### WHAT YOU HAVE TO DO
Whenever a line below includes the word "breakfasted", copy that line.

MATERIAL SUPPLIED below:

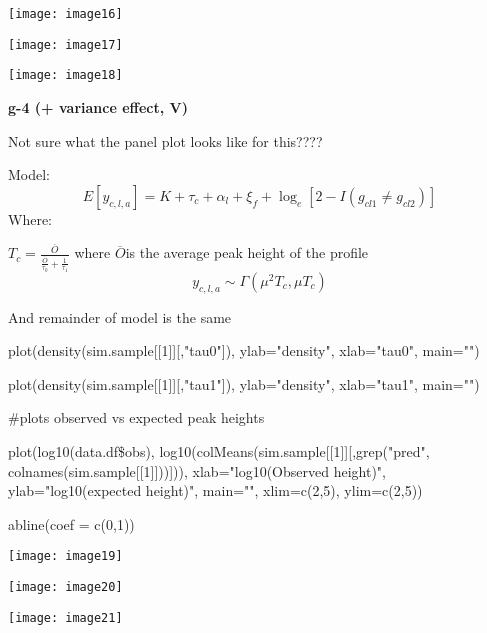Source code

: \documentclass{article} %
\begin{document}
\noindent 

\noindent 

\noindent \texttt{[image: image16]}

\noindent 

\noindent \texttt{[image: image17]}

\noindent 

\noindent \texttt{[image: image18]}

\noindent 

\noindent \eject 

\noindent \textbf{g-4 (+ variance effect, V)}

\noindent 

\noindent Not sure what the panel plot looks like for this????

\noindent 

\noindent Model:
\[E\left[y_{c,l,a} \right]=K+\tau _{c} +\alpha _{l} +\xi _{f} +\log _{e} \left[2-I\left(g_{cl1} \ne g_{cl2} \right)\right]\] 
Where:

\noindent $T_{c} =\frac{\overline{O}}{\frac{\overline{O}}{\tau _{0} } +\frac{1}{\tau _{1} } } $  where $\overline{O}$is the average peak height of the profile
\[y_{c,l,a} \sim \Gamma \left(\mu ^{2} T_{c} ,\mu T_{c} \right)\] 


\noindent And remainder of model is the same

\noindent 

\noindent plot(density(sim.sample[[1]][,"tau0"]), ylab="density", xlab="tau0", main="")

\noindent plot(density(sim.sample[[1]][,"tau1"]), ylab="density", xlab="tau1", main="")

\noindent 

\noindent \#plots observed vs expected peak heights

\noindent plot(log10(data.df\$obs), log10(colMeans(sim.sample[[1]][,grep("pred", colnames(sim.sample[[1]]))])), xlab="log10(Observed height)", ylab="log10(expected height)", main="", xlim=c(2,5), ylim=c(2,5))

\noindent abline(coef = c(0,1))

\noindent 

\noindent \texttt{[image: image19]}

\noindent 

\noindent \texttt{[image: image20]}

\noindent \texttt{[image: image21]}

\noindent 

\noindent 
\end{document}
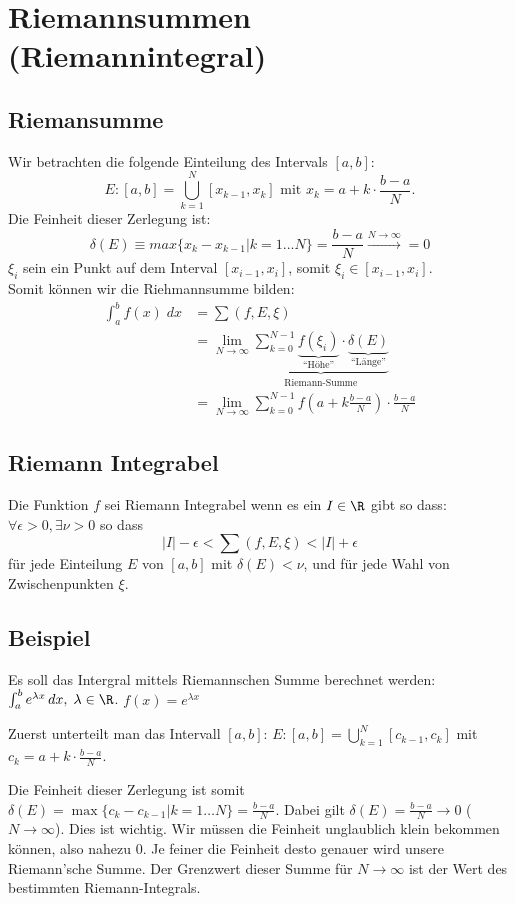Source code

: \section{Riemannsummen (Riemannintegral)}
\subsection{Riemansumme}
Wir betrachten die folgende Einteilung des Intervals $[a,b]$:\[
E: [a,b] = \bigcup_{k=1}^{N}[x_{k-1}, x_k] \text{ mit } x_k = a + k \cdot \frac{b-a}{N}.
\]
Die Feinheit dieser Zerlegung ist:\[
\delta(E) \equiv max\{x_k - x_{k-1}|k = 1...N\} = \frac{b-a}{N} \xrightarrow{N \to \infty} = 0
\]
$\xi_i$ sein ein Punkt auf dem Interval $[x_{i-1}, x_i]$, somit $\xi_i \in[x_{i-1}, x_i]$.\\
Somit können wir die Riehmannsumme bilden:
\begin{align*}
\int_a^b f(x)\;dx &=\sum (f,E,\xi)\\
&= \lim_{N \to \infty} \underbrace{\sum_{k=0}^{N-1}
\underbrace{f(\xi_i)}_{\text{``Höhe''}} \cdot
\underbrace{\delta(E)}_{\text{``Länge''}}}_{\text{Riemann-Summe}}\\
&= \lim_{N \to \infty} \sum_{k=0}^{N-1} {f(a +
k\frac{b-a}{N})} \cdot \frac{b-a}{N}
\end{align*}
\subsection{Riemann Integrabel}
Die Funktion $f$ sei Riemann Integrabel wenn es ein $I \in \R$ gibt so dass: $\forall \epsilon > 0, \exists \nu > 0$ so dass \[
|I| - \epsilon < \sum (f,E,\xi) < |I| + \epsilon
\]
für jede Einteilung $E$ von $[a,b]$ mit $\delta(E) < \nu$, und für jede Wahl von Zwischenpunkten $\xi$.

\subsection{Beispiel}
Es soll das Intergral mittels Riemannschen Summe berechnet werden: $\int_a^b
e^{\lambda x}\,dx, \; \lambda \in \R$. $f(x) = e^{\lambda x}$

Zuerst unterteilt man das Intervall $[a,b]$: $E: [a,b] =
\bigcup_{k=1}^N[c_{k-1}, c_k]$ mit $c_k = a + k\cdot \frac{b-a}{N}$.

Die Feinheit dieser Zerlegung ist somit $\delta(E) = \max\{c_k - c_{k-1} | k =
1 \ldots N\} = \frac{b-a}{N}$. Dabei gilt $\delta(E) = \frac{b-a}{N} \to 0$ ($N
\to \infty$). Dies ist wichtig. Wir müssen die Feinheit unglaublich klein
bekommen können, also nahezu $0$. Je feiner die Feinheit desto genauer wird
unsere Riemann'sche Summe. Der Grenzwert dieser Summe für $N \to \infty$ ist der
Wert des bestimmten Riemann-Integrals.

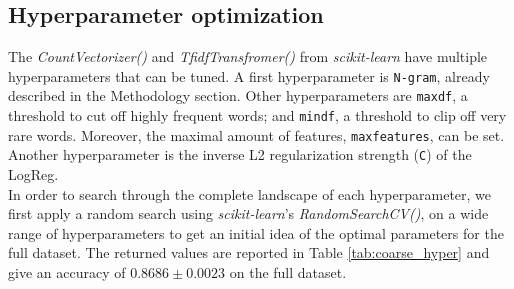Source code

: \subsection{Hyperparameter optimization}
The \textit{CountVectorizer()} and \textit{TfidfTransfromer()} from \textit{scikit-learn} have multiple hyperparameters that can be tuned. 
A first hyperparameter is \texttt{N-gram}, already described in the Methodology section. 
Other hyperparameters are \texttt{max\textunderscore df}, a threshold to cut off highly frequent words; and \texttt{min\textunderscore df}, a threshold to clip off very rare words. 
Moreover, the maximal amount of features, \texttt{max\textunderscore features}, can be set. 
Another hyperparameter is the inverse L2 regularization strength (\texttt{C}) of the LogReg. \\
In order to search through the complete landscape of each hyperparameter, we first apply a random search using  \textit{scikit-learn}'s \textit{RandomSearchCV()}, on a wide range of hyperparameters to get an initial idea of the optimal parameters for the full dataset. 
The returned values are reported in Table \ref{tab:coarse_hyper} and give an accuracy of $0.8686 \pm 0.0023$ on the full dataset.

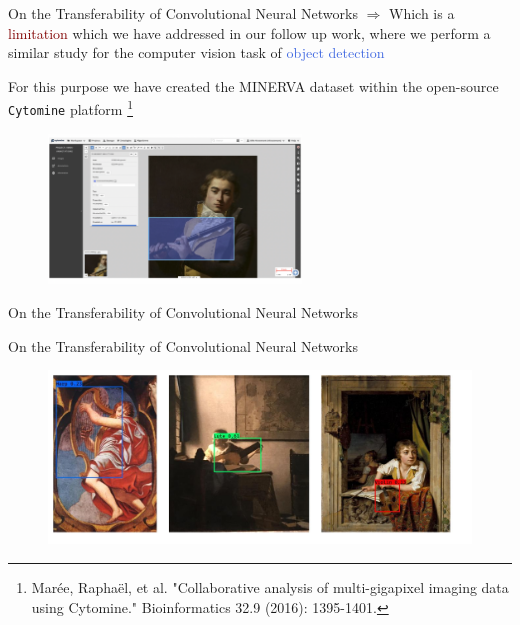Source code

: \documentclass{beamer}
\begin{document}
\begin{frame}{On the Transferability of Convolutional Neural Networks}
	\bigskip
	$\Rightarrow$ Which is a \textcolor{Maroon}{limitation} which we have addressed in our follow up work, where we perform a similar study for the computer vision task of \textcolor{RoyalBlue}{object detection}

	\bigskip
	
	For this purpose we have created the MINERVA dataset within the open-source \texttt{Cytomine} platform \footnote{Marée, Raphaël, et al. "Collaborative analysis of multi-gigapixel imaging data using Cytomine." Bioinformatics 32.9 (2016): 1395-1401.}

	\begin{figure}
		\includegraphics[width=0.6\textwidth]{figures/cytomine_annotations}
	\end{figure}

\end{frame}


\begin{frame}{On the Transferability of Convolutional Neural Networks}
	\bigskip
	
\end{frame}

\begin{frame}{On the Transferability of Convolutional Neural Networks}
	\begin{figure}
		\includegraphics[width=1\textwidth]{figures/minerva}
	\end{figure}
\end{frame}
\end{document}
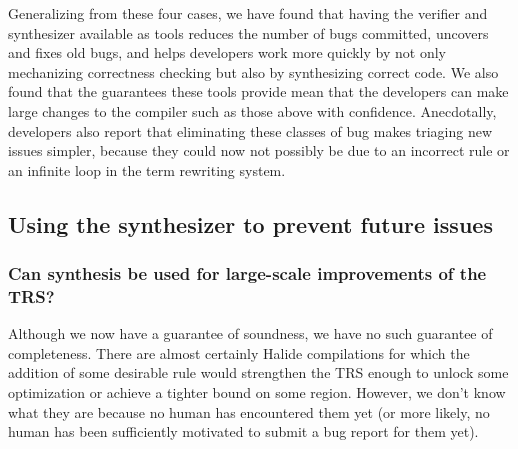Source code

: \documentclass[acmsmall,review,anonymous]{acmart}\settopmatter{printfolios=true,printccs=false,printacmref=false}
\begin{document}
Generalizing from these four cases, we have found that having the verifier and synthesizer available as tools reduces the number of bugs committed, uncovers and fixes old bugs, and helps developers work more quickly by not only mechanizing correctness checking but also by synthesizing correct code. We also found that the guarantees these tools provide mean that the developers can make large changes to the compiler such as those above with confidence. Anecdotally, developers also report that eliminating these classes of bug makes triaging new issues simpler, because they could now not possibly be due to an incorrect rule or an infinite loop in the term rewriting system.

\subsection{Using the synthesizer to prevent future issues}
\label{ssec:compilationspeed}

\subsubsection{Can synthesis be used for large-scale improvements of the TRS?}



Although we now have a guarantee of soundness, we have no such guarantee of completeness. There are almost certainly Halide compilations for which the addition of some desirable rule would strengthen the TRS enough to unlock some optimization or achieve a tighter bound on some region. However, we don’t know what they are because no human has encountered them yet (or more likely, no human has been sufficiently motivated to submit a bug report for them yet). 
\end{document}
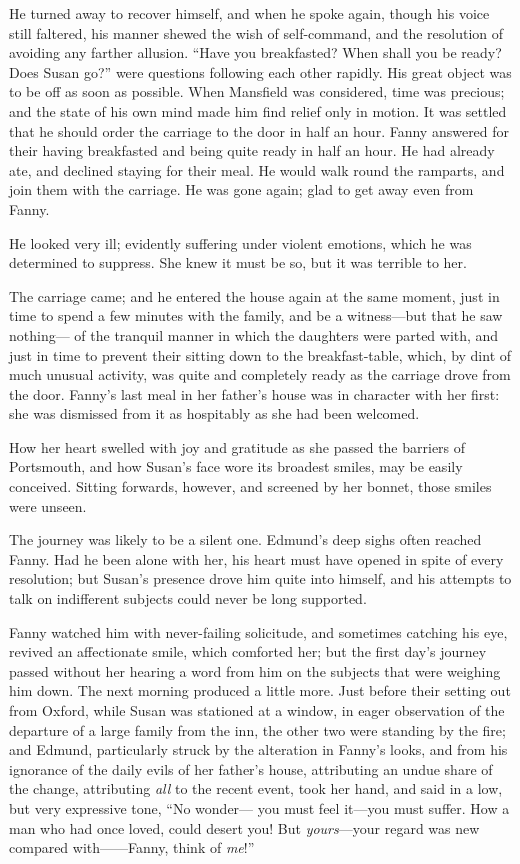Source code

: \documentclass{article}
\newcommand{\gdash}{{---}{---}}
\begin{document}
He turned away to recover himself, and when he spoke again,
though his voice still faltered, his manner shewed
the wish of self-command, and the resolution of avoiding
any farther allusion.  ``Have you breakfasted?  When shall
you be ready?  Does Susan go?'' were questions following
each other rapidly.  His great object was to be off
as soon as possible.  When Mansfield was considered,
time was precious; and the state of his own mind made
him find relief only in motion.  It was settled that he
should order the carriage to the door in half an hour.
Fanny answered for their having breakfasted and being quite
ready in half an hour.  He had already ate, and declined
staying for their meal.  He would walk round the ramparts,
and join them with the carriage.  He was gone again;
glad to get away even from Fanny.

He looked very ill; evidently suffering under
violent emotions, which he was determined to suppress.
She knew it must be so, but it was terrible to her.

The carriage came; and he entered the house again at
the same moment, just in time to spend a few minutes with
the family, and be a witness---but that he saw nothing---%
of the tranquil manner in which the daughters were
parted with, and just in time to prevent their sitting
down to the breakfast-table, which, by dint of much
unusual activity, was quite and completely ready as
the carriage drove from the door.  Fanny's last meal
in her father's house was in character with her first:
she was dismissed from it as hospitably as she had been welcomed.

How her heart swelled with joy and gratitude as she
passed the barriers of Portsmouth, and how Susan's face
wore its broadest smiles, may be easily conceived.
Sitting forwards, however, and screened by her bonnet,
those smiles were unseen.

The journey was likely to be a silent one.  Edmund's deep
sighs often reached Fanny.  Had he been alone with her,
his heart must have opened in spite of every resolution;
but Susan's presence drove him quite into himself, and his
attempts to talk on indifferent subjects could never be
long supported.

Fanny watched him with never-failing solicitude,
and sometimes catching his eye, revived an affectionate smile,
which comforted her; but the first day's journey passed
without her hearing a word from him on the subjects
that were weighing him down.  The next morning produced
a little more.  Just before their setting out from Oxford,
while Susan was stationed at a window, in eager observation
of the departure of a large family from the inn,
the other two were standing by the fire; and Edmund,
particularly struck by the alteration in Fanny's looks,
and from his ignorance of the daily evils of her
father's house, attributing an undue share of the change,
attributing \emph{all} to the recent event, took her hand,
and said in a low, but very expressive tone, ``No wonder---%
you must feel it---you must suffer.  How a man who had
once loved, could desert you!  But \emph{yours}---your regard
was new compared with\gdash{}Fanny, think of \emph{me}!''
\end{document}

End of MATERIAL SUPPLIED.

### TASK RESULT
any farther allusion.  ``Have you breakfasted?  When shall
Fanny answered for their having breakfasted and being quite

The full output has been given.